━━ Material provided

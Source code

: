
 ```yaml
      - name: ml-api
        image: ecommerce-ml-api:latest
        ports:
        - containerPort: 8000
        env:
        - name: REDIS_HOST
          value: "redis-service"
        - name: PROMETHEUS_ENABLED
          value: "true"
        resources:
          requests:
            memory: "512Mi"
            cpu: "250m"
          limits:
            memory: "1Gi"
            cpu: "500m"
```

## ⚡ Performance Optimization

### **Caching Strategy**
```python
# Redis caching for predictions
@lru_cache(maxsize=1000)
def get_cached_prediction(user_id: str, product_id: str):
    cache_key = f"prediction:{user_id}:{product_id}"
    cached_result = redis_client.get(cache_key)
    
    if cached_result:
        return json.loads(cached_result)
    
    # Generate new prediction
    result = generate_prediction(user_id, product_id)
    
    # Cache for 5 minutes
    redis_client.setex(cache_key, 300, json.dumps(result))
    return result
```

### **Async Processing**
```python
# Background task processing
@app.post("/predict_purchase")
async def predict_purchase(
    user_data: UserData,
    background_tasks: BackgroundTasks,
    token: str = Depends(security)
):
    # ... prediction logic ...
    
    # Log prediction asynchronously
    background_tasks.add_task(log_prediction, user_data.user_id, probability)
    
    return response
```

━━━━
━━ Material provided

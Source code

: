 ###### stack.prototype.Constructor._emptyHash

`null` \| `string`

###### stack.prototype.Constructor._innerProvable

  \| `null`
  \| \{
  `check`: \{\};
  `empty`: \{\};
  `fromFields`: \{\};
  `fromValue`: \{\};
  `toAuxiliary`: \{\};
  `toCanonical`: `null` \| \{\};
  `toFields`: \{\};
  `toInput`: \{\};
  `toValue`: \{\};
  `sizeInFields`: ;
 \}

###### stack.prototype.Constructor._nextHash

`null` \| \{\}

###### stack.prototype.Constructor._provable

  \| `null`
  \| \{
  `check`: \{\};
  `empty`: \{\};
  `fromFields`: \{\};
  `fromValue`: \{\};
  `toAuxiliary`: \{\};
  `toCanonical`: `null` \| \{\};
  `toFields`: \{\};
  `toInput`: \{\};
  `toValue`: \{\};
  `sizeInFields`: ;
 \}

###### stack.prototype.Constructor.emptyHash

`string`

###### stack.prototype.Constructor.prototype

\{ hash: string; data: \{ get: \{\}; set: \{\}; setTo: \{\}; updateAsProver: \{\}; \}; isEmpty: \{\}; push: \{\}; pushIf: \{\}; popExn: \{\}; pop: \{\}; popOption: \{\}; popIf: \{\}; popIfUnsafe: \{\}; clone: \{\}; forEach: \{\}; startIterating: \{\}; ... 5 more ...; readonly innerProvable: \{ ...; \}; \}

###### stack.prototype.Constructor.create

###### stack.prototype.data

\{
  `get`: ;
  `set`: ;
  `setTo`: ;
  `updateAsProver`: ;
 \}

━━━━
━━ Material provided

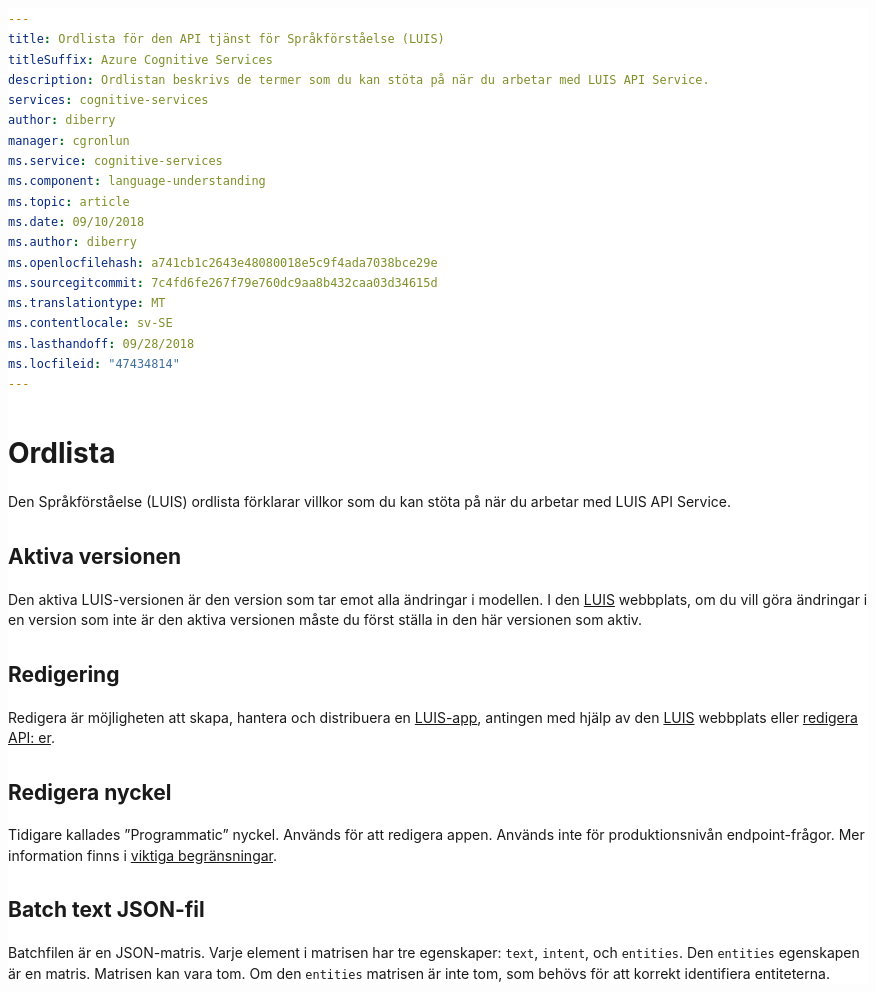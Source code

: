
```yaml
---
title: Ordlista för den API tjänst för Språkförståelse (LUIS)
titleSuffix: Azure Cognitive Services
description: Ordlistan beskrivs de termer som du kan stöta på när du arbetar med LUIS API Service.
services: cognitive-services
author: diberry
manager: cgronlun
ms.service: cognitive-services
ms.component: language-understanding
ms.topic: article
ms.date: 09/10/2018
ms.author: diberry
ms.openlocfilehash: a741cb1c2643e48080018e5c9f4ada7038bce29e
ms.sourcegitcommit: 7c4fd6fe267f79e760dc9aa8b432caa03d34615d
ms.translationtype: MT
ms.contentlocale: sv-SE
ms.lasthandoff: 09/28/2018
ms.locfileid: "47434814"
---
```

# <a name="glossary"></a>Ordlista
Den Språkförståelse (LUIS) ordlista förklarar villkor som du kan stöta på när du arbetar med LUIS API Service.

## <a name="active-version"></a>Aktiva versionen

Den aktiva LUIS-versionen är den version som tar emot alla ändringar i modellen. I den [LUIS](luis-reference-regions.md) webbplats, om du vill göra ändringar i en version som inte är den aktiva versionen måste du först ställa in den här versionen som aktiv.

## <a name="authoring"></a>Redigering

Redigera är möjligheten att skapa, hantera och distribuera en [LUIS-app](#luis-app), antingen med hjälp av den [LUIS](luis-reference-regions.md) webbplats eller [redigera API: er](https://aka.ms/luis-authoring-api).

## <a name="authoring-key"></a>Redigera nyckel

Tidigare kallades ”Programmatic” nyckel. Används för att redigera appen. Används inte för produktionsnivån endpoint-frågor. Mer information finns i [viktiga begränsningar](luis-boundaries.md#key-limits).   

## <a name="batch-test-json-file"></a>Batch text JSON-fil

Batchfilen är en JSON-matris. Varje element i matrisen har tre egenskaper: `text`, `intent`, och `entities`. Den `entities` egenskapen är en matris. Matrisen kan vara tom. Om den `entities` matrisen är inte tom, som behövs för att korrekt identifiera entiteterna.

━━━━

• _Activity_
Each line holding "authoring" in the records should be copied out.

• _Problem solution_
## <a name="authoring"></a>Redigering
Redigera är möjligheten att skapa, hantera och distribuera en [LUIS-app](#luis-app), antingen med hjälp av den [LUIS](luis-reference-regions.md) webbplats eller [redigera API: er](https://aka.ms/luis-authoring-api).
## <a name="authoring-key"></a>Redigera nyckel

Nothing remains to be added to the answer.